Podnoszenie motocykla pod kolektor wydechowy

Układ wydechowy może być także wykorzystany do podparcia przedniej części motocykla, chociaż jest to mocno dyskusyjne. Wiele osób neguje tę metodę, a druga grupa osób ją z powodzeniem stosuje. Ważne, by zrobić to z głową i z użyciem odpowiedniego dystansu pozwalającego rozłożyć ciężar na cały kolektor, a nie tylko jedną rurę. Metody tej zdecydowanie nie polecam osobom bez doświadczenia i nie posiadającym wspominanych wcześniej kotw do przypięcia tyłu motocykla pasami.
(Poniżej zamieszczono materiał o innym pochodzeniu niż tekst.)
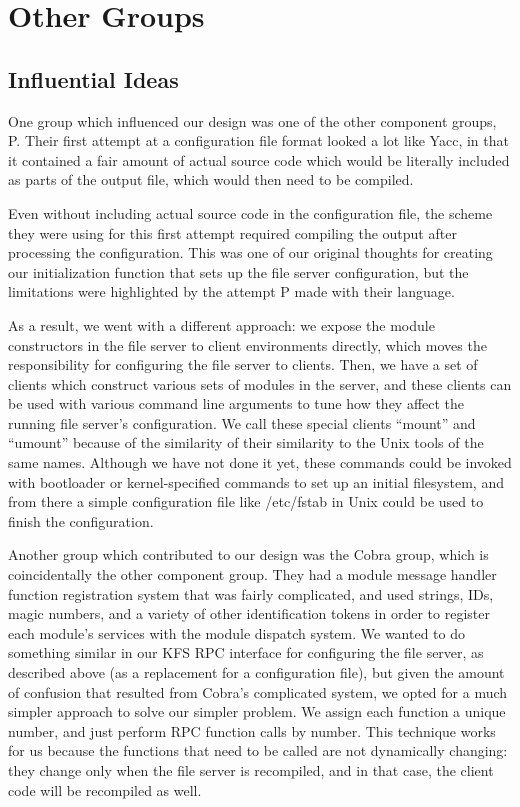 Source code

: \section{Other Groups}
\label{sec:groups}

\subsection{Influential Ideas}
\label{sec:groups:ideas}

One group which influenced our design was one of the other component groups, P.
Their first attempt at a configuration file format looked a lot like Yacc, in
that it contained a fair amount of actual source code which would be literally
included as parts of the output file, which would then need to be compiled.

Even without including actual source code in the configuration file, the scheme
they were using for this first attempt required compiling the output after
processing the configuration. This was one of our original thoughts for creating
our initialization function that sets up the file server configuration, but
the limitations were highlighted by the attempt P made with their language.

As a result, we went with a different approach: we expose the module
constructors in the file server to client environments directly, which moves the
responsibility for configuring the file server to clients. Then, we have a set
of clients which construct various sets of modules in the server, and these
clients can be used with various command line arguments to tune how they affect
the running file server's configuration. We call these special clients ``mount''
and ``umount'' because of the similarity of their similarity to the Unix tools
of the same names. Although we have not done it yet, these commands could be
invoked with bootloader or kernel-specified commands to set up an initial
filesystem, and from there a simple configuration file like /etc/fstab in Unix
could be used to finish the configuration.

Another group which contributed to our design was the Cobra group, which is
coincidentally the other component group. They had a module message handler
function registration system that was fairly complicated, and used strings,
IDs, magic numbers, and a variety of other identification tokens in order to
register each module's services with the module dispatch system. We wanted to do
something similar in our KFS RPC interface for configuring the file server, as
described above (as a replacement for a configuration file), but given the
amount of confusion that resulted from Cobra's complicated system, we opted for
a much simpler approach to solve our simpler problem. We assign each function a
unique number, and just perform RPC function calls by number. This technique
works for us because the functions that need to be called are not dynamically
changing: they change only when the file server is recompiled, and in that case,
the client code will be recompiled as well.

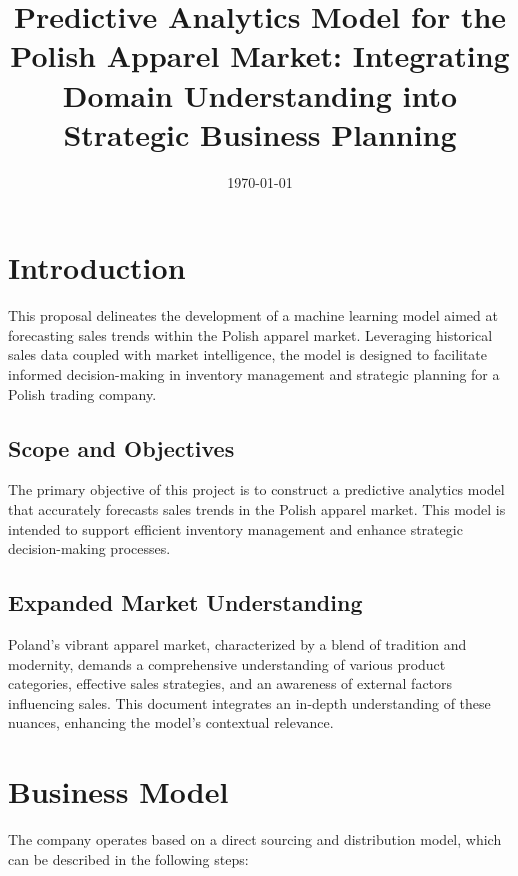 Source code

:\documentclass{article}
\begin{document}
\title{Predictive Analytics Model for the Polish Apparel Market: Integrating Domain Understanding into Strategic Business Planning}
\date{\today}
\maketitle

\newpage
\tableofcontents
\newpage

\section{Introduction}
This proposal delineates the development of a machine learning model aimed at forecasting sales trends within the Polish apparel market. Leveraging historical sales data coupled with market intelligence, the model is designed to facilitate informed decision-making in inventory management and strategic planning for a Polish trading company.


\subsection{Scope and Objectives}
The primary objective of this project is to construct a predictive analytics model that accurately forecasts sales trends in the Polish apparel market. This model is intended to support efficient inventory management and enhance strategic decision-making processes.


\subsection{Expanded Market Understanding}
Poland's vibrant apparel market, characterized by a blend of tradition and modernity, demands a comprehensive understanding of various product categories, effective sales strategies, and an awareness of external factors influencing sales. This document integrates an in-depth understanding of these nuances, enhancing the model's contextual relevance.

\section{Business Model}
The company operates based on a direct sourcing and distribution model, which can be described in the following steps:
\end{document}
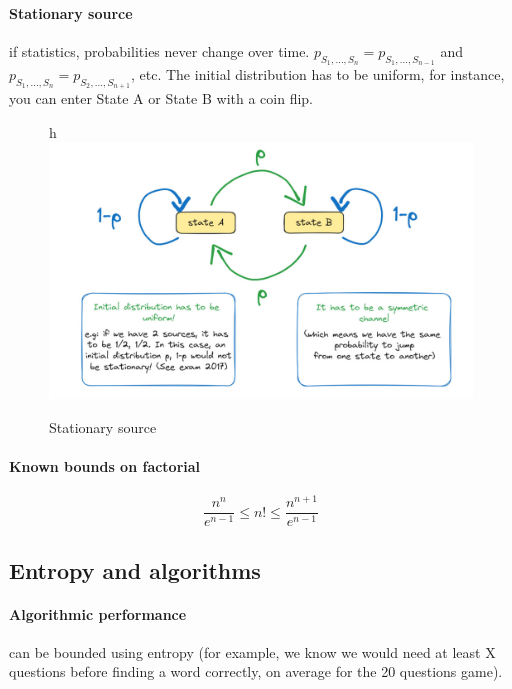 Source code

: \documentclass{article}
\begin{document}
\pagebreak

\paragraph{Stationary source} if statistics, probabilities never change over time. $ p_{S_1,...,S_n} = p_{S_1,...,S_{n-1}} $ and $ p_{S_1,...,S_n} = p_{S_2,...,S_{n+1}} $, etc.
The initial distribution has to be uniform, for instance, you can enter State A or State B with a coin flip.

\begin{figure}{h}
    \centering
    \includegraphics[width=1\linewidth]{stationary.jpg}
    \caption{Stationary source}
    \label{fig:enter-label}
\end{figure}

\paragraph{Known bounds on factorial}

\[ \frac{n^n}{e^{n-1}} \leq n! \leq \frac{n^{n+1}}{e^{n-1}} \]

\subsection{Entropy and algorithms}

\paragraph{Algorithmic performance} can be bounded using entropy (for example, we know we would need at least X questions before finding a word correctly, on average for the 20 questions game).

\newpage
\end{document}
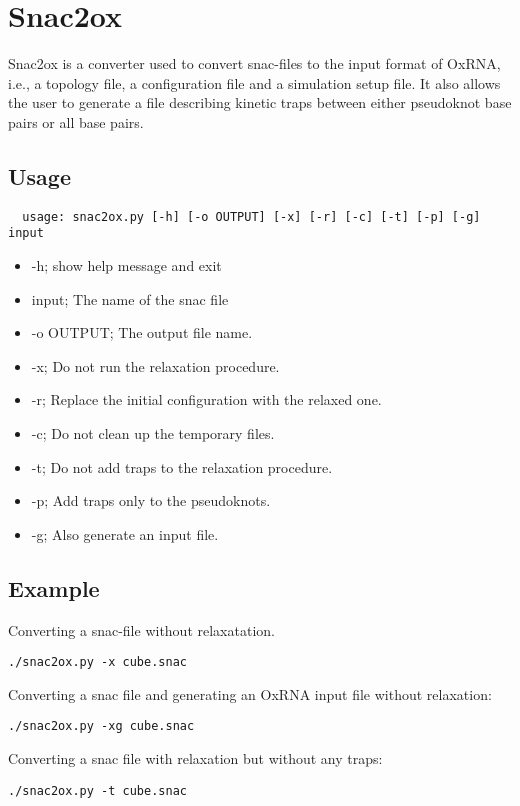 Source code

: \section{Snac2ox}
Snac2ox is a converter used to convert snac-files to the input format of OxRNA, i.e., a topology file, a configuration file and a simulation setup file. It also allows the user to generate a file describing kinetic traps between either pseudoknot base pairs or all base pairs.
\subsection{Usage}
\begin{verbatim}
  usage: snac2ox.py [-h] [-o OUTPUT] [-x] [-r] [-c] [-t] [-p] [-g] input
\end{verbatim}
\begin{itemize}
  \item -h; show help message and exit
  \item input; The name of the snac file
  \item -o OUTPUT; The output file name.
  \item -x; Do not run the relaxation procedure.
  \item -r; Replace the initial configuration with the relaxed one.
  \item -c; Do not clean up the temporary files.
  \item -t; Do not add traps to the relaxation procedure.
  \item -p; Add traps only to the pseudoknots.
  \item -g; Also generate an input file.
\end{itemize}
\subsection{Example}
Converting a snac-file without relaxatation.
\begin{verbatim}
./snac2ox.py -x cube.snac
\end{verbatim}
Converting a snac file and generating an OxRNA input file without relaxation:
\begin{verbatim}
./snac2ox.py -xg cube.snac
\end{verbatim}
Converting a snac file with relaxation but without any traps:
\begin{verbatim}
./snac2ox.py -t cube.snac
\end{verbatim}
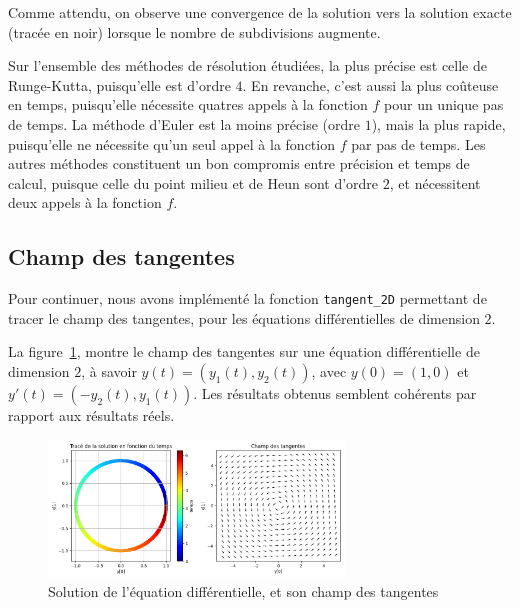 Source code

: Comme attendu, on observe une convergence de la solution vers la solution exacte (tracée en noir)
lorsque le nombre de subdivisions augmente.

Sur l'ensemble des méthodes de résolution étudiées, la plus précise est celle de Runge-Kutta, puisqu'elle est d'ordre $4$.
En revanche, c'est aussi la plus coûteuse en temps, puisqu'elle nécessite quatres appels à la fonction $f$ pour un unique pas de temps.
La méthode d'Euler est la moins précise (ordre $1$), mais la plus rapide, puisqu'elle ne nécessite qu'un seul appel à la fonction $f$ par pas de temps.
Les autres méthodes constituent un bon compromis entre précision et temps de calcul, puisque celle du point milieu et de Heun sont d'ordre $2$, et nécessitent deux appels à la fonction $f$.

\subsection{Champ des tangentes}
Pour continuer, nous avons implémenté la fonction \texttt{tangent\_2D} permettant de tracer le champ des tangentes,
pour les équations différentielles de dimension $2$.

La figure~\ref{fig:tangente}, montre le champ des tangentes sur une équation différentielle
de dimension $2$, à savoir $y(t)=(y_1(t),y_2(t))$, avec $y(0)=(1,0)$ et $y'(t)=(-y_2(t),y_1(t))$.
Les résultats obtenus semblent cohérents par rapport aux résultats réels.

\begin{figure}[htbp!]
	\centering
	\includegraphics[width=0.7\textwidth]{res/tangente}
	\caption{Solution de l'équation différentielle, et son champ des tangentes}
	\label{fig:tangente}
\end{figure}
Złe podparcie (za dużo ciężaru na układzie wydechowym) może spowodować uszkodzenie kolektorów, a nawet wywrócenie motocykla. Piszę o tej metodzie jednak dlatego, że jest ona stosowana.

Podparcie motocykla – podnośnik pod silnik

Zdecydowanie lepszym pomysłem (chociaż nie zawsze wykonalnym) jest podparcie motocykla pod silnikiem. W przypadku ciężkich cruiserów bardzo dobrze sprawdza się niewielki podnośnik nożycowy, który powala na pewne uniesienie zarówno przodu, jak i tyłu za blok jednostki napędowej, albo szeroko rozstawione belki ramy.
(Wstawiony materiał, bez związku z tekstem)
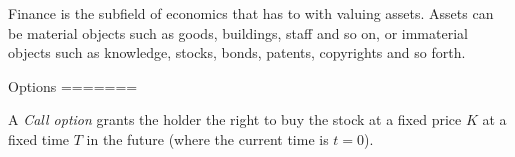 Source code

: Finance is the subfield of economics that has to with valuing
assets. Assets can be material objects such as goods, buildings, staff
and so on, or immaterial objects such as knowledge, stocks, bonds,
patents, copyrights and so forth.








Options
=======



A \textit{Call option} grants the holder the right to buy the stock at
a fixed price $K$ at a fixed time $T$ in the future (where the current
time is $t = 0$). 




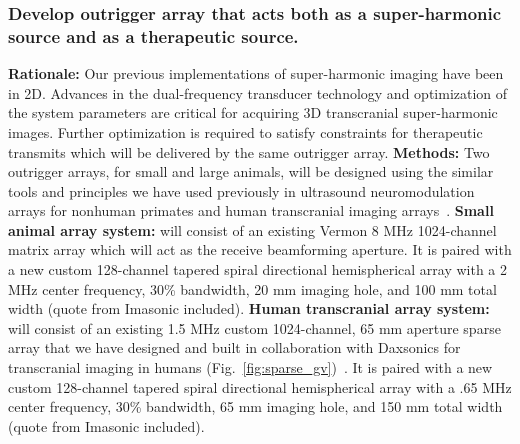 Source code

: \subsubsection{Develop outrigger array that acts both as a super-harmonic source and as a therapeutic source. \label{sec:xducer_design}}
\textbf{Rationale:} Our previous implementations of super-harmonic imaging have been in 2D. Advances in the dual-frequency transducer technology and optimization of the system parameters are critical for acquiring 3D transcranial super-harmonic images. Further optimization is required to satisfy constraints for therapeutic transmits which will be delivered by the same outrigger array. \textbf{Methods:} Two outrigger arrays, for small and large animals, will be designed using the similar tools and principles we have used previously in ultrasound neuromodulation arrays for nonhuman primates and human transcranial imaging arrays~\cite{jones2021transcranial,mccall2023development}.
\textbf{Small animal array system:} will consist of an existing Vermon 8 MHz 1024-channel matrix array which will act as the receive beamforming aperture. It is paired with a new custom 128-channel tapered spiral directional hemispherical array with a 2 MHz center frequency, 30\% bandwidth, 20 mm imaging hole, and 100 mm total width (quote from Imasonic included). 
\textbf{Human transcranial array system:} will consist of an existing 1.5 MHz custom 1024-channel, 65 mm aperture sparse array that we have designed and built in collaboration with Daxsonics for transcranial imaging in humans (Fig.~\ref{fig:sparse_gv})~\cite{mccall2023development}. It is paired with a new custom 128-channel tapered spiral directional hemispherical array with a .65 MHz center frequency, 30\% bandwidth, 65 mm imaging hole, and 150 mm total width (quote from Imasonic included).
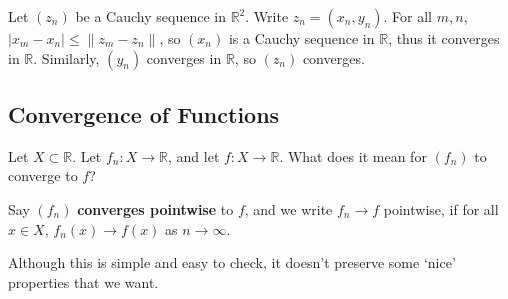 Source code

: \documentclass[12pt]{article}
\begin{document}
\begin{proofbox}
	Let $(z_n)$ be a Cauchy sequence in $\mathbb{R}^2$. Write $z_n = (x_n, y_n)$. For all $m, n$, $|x_m - x_n| \leq \|z_m - z_n\|$, so $(x_n)$ is a Cauchy sequence in $\mathbb{R}$, thus it converges in $\mathbb{R}$. Similarly, $(y_n)$ converges in $\mathbb{R}$, so $(z_n)$ converges.
\end{proofbox}

\subsection{Convergence of Functions}%
\label{sub:convergence_of_functions}

Let $X \subset \mathbb{R}$. Let $f_n : X \to \mathbb{R}$, and let $f : X \to \mathbb{R}$. What does it mean for $(f_n)$ to converge to $f$?

\begin{definition}
	Say $(f_n)$ \textbf{converges pointwise} to $f$, and we write $f_n \to f$ pointwise, if for all $x \in X$, $f_n(x) \to f(x)$ as $n \to \infty$.
\end{definition}

Although this is simple and easy to check, it doesn't preserve some `nice' properties that we want.
\end{document}
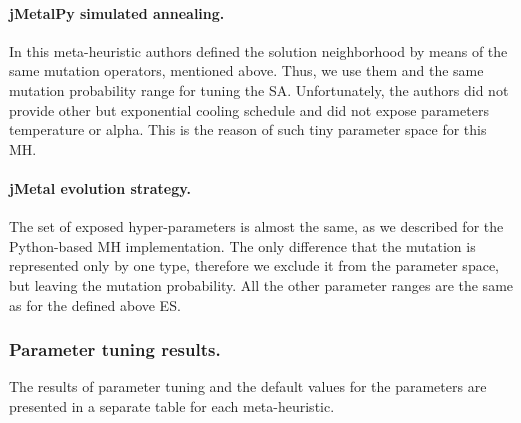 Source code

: \paragraph{jMetalPy simulated annealing.} In this meta-heuristic authors defined the solution neighborhood by means of the same mutation operators, mentioned above. Thus, we use them and the same mutation probability range for tuning the SA. Unfortunately, the authors did not provide other but exponential cooling schedule and did not expose parameters temperature or alpha. This is the reason of such tiny parameter space for this MH.

\paragraph{jMetal evolution strategy.} The set of exposed hyper-parameters is almost the same, as we described for the Python-based MH implementation. The only difference that the mutation is represented only by one type, therefore we exclude it from the parameter space, but leaving the mutation probability. All the other parameter ranges are the same as for the defined above ES.


\subsubsection{Parameter tuning results.} 
The results of parameter tuning and the default values for the parameters are presented in a separate table for each meta-heuristic.

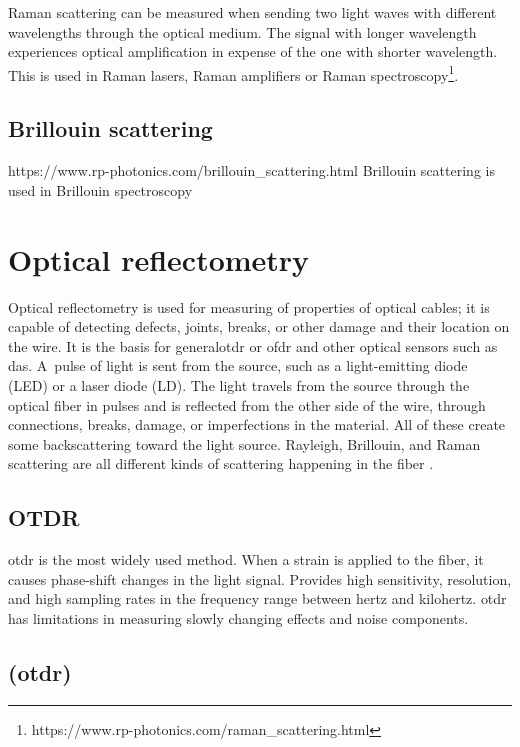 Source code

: Raman scattering can be measured when sending two light waves with different wavelengths through the optical medium. The  signal with longer wavelength experiences optical amplification in expense of the one with shorter wavelength. This is used in Raman lasers, Raman amplifiers or Raman spectroscopy\footnote{https://www.rp-photonics.com/raman\_scattering.html}.

\subsection{Brillouin scattering}


https://www.rp-photonics.com/brillouin\_scattering.html
Brillouin scattering is used in Brillouin spectroscopy
\cite{bhundred}

\section{Optical reflectometry}

Optical reflectometry is used for measuring of properties of optical cables; it is capable of detecting defects, joints, breaks, or other damage and their location on the wire. It is the basis for \ac{generalotdr} or \ac{ofdr} and other optical sensors such as \ac{das}. A~pulse of light is sent from the source, such as a light-emitting diode (LED) or a laser diode (LD). The light travels from the source through the optical fiber in pulses and is reflected from the other side of the wire, through connections, breaks, damage, or imperfections in the material. All of these create some backscattering toward the light source. Rayleigh, Brillouin, and Raman scattering are all different kinds of scattering happening in the fiber \cite{progress}. 

\subsection{OTDR}

\ac{otdr} is the most widely used method. When a strain is applied to the fiber, it causes phase-shift changes in the light signal. Provides high sensitivity, resolution, and high sampling rates in the frequency range between hertz and kilohertz. \ac{otdr} has limitations in measuring slowly changing effects and noise components.

\subsection{(\acs{otdr})}   %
Różne sposoby podniesienia motocykla w garażu – oby bezpiecznie

W dużym skrócie można powiedzieć, że każda metoda podnoszenia motocykla jest dobra, aby bezpiecznie.

Popularnym narzędziem w każdym serwisie motocyklowym jest dźwig typu żuraw i wyciągarka. Z pomocą tego narzędzia można złapać pasami np. przód maszyny i spokojnie operować przy zawieszeniu. Mamy też niewielkie podnośniki hydrauliczne, umożliwiające podnoszenie motocykla pod silnikiem, czy też specjalne konstrukcje unoszące całą maszynę z pomocą otworu w osi wahacza i mocowań silnika w ramie. Do tego mamy wszelkiej maści podesty i stołki dedykowane dla maszyn off-roadowych…

Których będziemy używać, nie ma znaczenia. Ważna jest stabilność oraz bezpieczeństwo nasze i maszyny. W razie wątpliwości lepiej oddać motocykl do profesjonalnego serwisu albo kupić porządny sprzęt na lata, niż improwizować i narobić prawdziwego bałaganu.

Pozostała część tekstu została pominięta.